Pictures paired with source code:
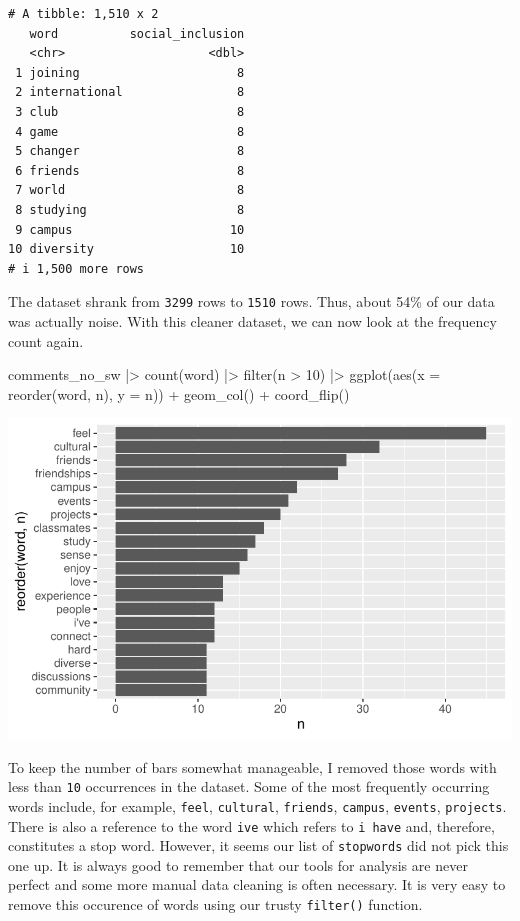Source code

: \documentclass[
  letterpaper,
  DIV=11,
  numbers=noendperiod]{scrreprt}
\newenvironment{Shaded}{\begin{snugshade}}{\end{snugshade}}
\newcommand{\AttributeTok}[1]{\textcolor[rgb]{0.40,0.45,0.13}{#1}}
\newcommand{\DecValTok}[1]{\textcolor[rgb]{0.68,0.00,0.00}{#1}}
\newcommand{\FunctionTok}[1]{\textcolor[rgb]{0.28,0.35,0.67}{#1}}
\newcommand{\NormalTok}[1]{\textcolor[rgb]{0.00,0.23,0.31}{#1}}
\newcommand{\SpecialCharTok}[1]{\textcolor[rgb]{0.37,0.37,0.37}{#1}}
\begin{document}
\begin{verbatim}
# A tibble: 1,510 x 2
   word          social_inclusion
   <chr>                    <dbl>
 1 joining                      8
 2 international                8
 3 club                         8
 4 game                         8
 5 changer                      8
 6 friends                      8
 7 world                        8
 8 studying                     8
 9 campus                      10
10 diversity                   10
# i 1,500 more rows
\end{verbatim}

The dataset shrank from \texttt{3299} rows to \texttt{1510} rows. Thus,
about 54\% of our data was actually noise. With this cleaner dataset, we
can now look at the frequency count again.

\begin{Shaded}
\begin{Highlighting}[]
\NormalTok{comments\_no\_sw }\SpecialCharTok{|\textgreater{}}
  \FunctionTok{count}\NormalTok{(word) }\SpecialCharTok{|\textgreater{}}
  \FunctionTok{filter}\NormalTok{(n }\SpecialCharTok{\textgreater{}} \DecValTok{10}\NormalTok{) }\SpecialCharTok{|\textgreater{}}
  \FunctionTok{ggplot}\NormalTok{(}\FunctionTok{aes}\NormalTok{(}\AttributeTok{x =} \FunctionTok{reorder}\NormalTok{(word, n),}
             \AttributeTok{y =}\NormalTok{ n)) }\SpecialCharTok{+}
  \FunctionTok{geom\_col}\NormalTok{() }\SpecialCharTok{+}
  \FunctionTok{coord\_flip}\NormalTok{()}
\end{Highlighting}
\end{Shaded}

\includegraphics{14_mixed_methods_files/figure-pdf/freq-after-stopwords-removal-1.pdf}

To keep the number of bars somewhat manageable, I removed those words
with less than \texttt{10} occurrences in the dataset. Some of the most
frequently occurring words include, for example, \texttt{feel},
\texttt{cultural}, \texttt{friends}, \texttt{campus}, \texttt{events},
\texttt{projects}. There is also a reference to the word
\texttt{i\textquotesingle{}ve} which refers to \texttt{i\ have} and,
therefore, constitutes a stop word. However, it seems our list of
\texttt{stopwords} did not pick this one up. It is always good to
remember that our tools for analysis are never perfect and some more
manual data cleaning is often necessary. It is very easy to remove this
occurence of words using our trusty \texttt{filter()} function.
\end{document}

◆ WHAT IS BEING ASKED ◆
Leave out the images and transcribe all the records exactly.

◆ FINISHED TASK ◆
Source code

: \documentclass[
  letterpaper,
  DIV=11,
  numbers=noendperiod]{scrreprt}
\newenvironment{Shaded}{\begin{snugshade}}{\end{snugshade}}
\newcommand{\AttributeTok}[1]{\textcolor[rgb]{0.40,0.45,0.13}{#1}}
\newcommand{\DecValTok}[1]{\textcolor[rgb]{0.68,0.00,0.00}{#1}}
\newcommand{\FunctionTok}[1]{\textcolor[rgb]{0.28,0.35,0.67}{#1}}
\newcommand{\NormalTok}[1]{\textcolor[rgb]{0.00,0.23,0.31}{#1}}
\newcommand{\SpecialCharTok}[1]{\textcolor[rgb]{0.37,0.37,0.37}{#1}}
\begin{document}
\begin{verbatim}
# A tibble: 1,510 x 2
   word          social_inclusion
   <chr>                    <dbl>
 1 joining                      8
 2 international                8
 3 club                         8
 4 game                         8
 5 changer                      8
 6 friends                      8
 7 world                        8
 8 studying                     8
 9 campus                      10
10 diversity                   10
# i 1,500 more rows
\end{verbatim}

The dataset shrank from \texttt{3299} rows to \texttt{1510} rows. Thus,
about 54\% of our data was actually noise. With this cleaner dataset, we
can now look at the frequency count again.

\begin{Shaded}
\begin{Highlighting}[]
\NormalTok{comments\_no\_sw }\SpecialCharTok{|\textgreater{}}
  \FunctionTok{count}\NormalTok{(word) }\SpecialCharTok{|\textgreater{}}
  \FunctionTok{filter}\NormalTok{(n }\SpecialCharTok{\textgreater{}} \DecValTok{10}\NormalTok{) }\SpecialCharTok{|\textgreater{}}
  \FunctionTok{ggplot}\NormalTok{(}\FunctionTok{aes}\NormalTok{(}\AttributeTok{x =} \FunctionTok{reorder}\NormalTok{(word, n),}
             \AttributeTok{y =}\NormalTok{ n)) }\SpecialCharTok{+}
  \FunctionTok{geom\_col}\NormalTok{() }\SpecialCharTok{+}
  \FunctionTok{coord\_flip}\NormalTok{()}
\end{Highlighting}
\end{Shaded}

\includegraphics{14_mixed_methods_files/figure-pdf/freq-after-stopwords-removal-1.pdf}

To keep the number of bars somewhat manageable, I removed those words
with less than \texttt{10} occurrences in the dataset. Some of the most
frequently occurring words include, for example, \texttt{feel},
\texttt{cultural}, \texttt{friends}, \texttt{campus}, \texttt{events},
\texttt{projects}. There is also a reference to the word
\texttt{i\textquotesingle{}ve} which refers to \texttt{i\ have} and,
therefore, constitutes a stop word. However, it seems our list of
\texttt{stopwords} did not pick this one up. It is always good to
remember that our tools for analysis are never perfect and some more
manual data cleaning is often necessary. It is very easy to remove this
occurence of words using our trusty \texttt{filter()} function.
\end{document}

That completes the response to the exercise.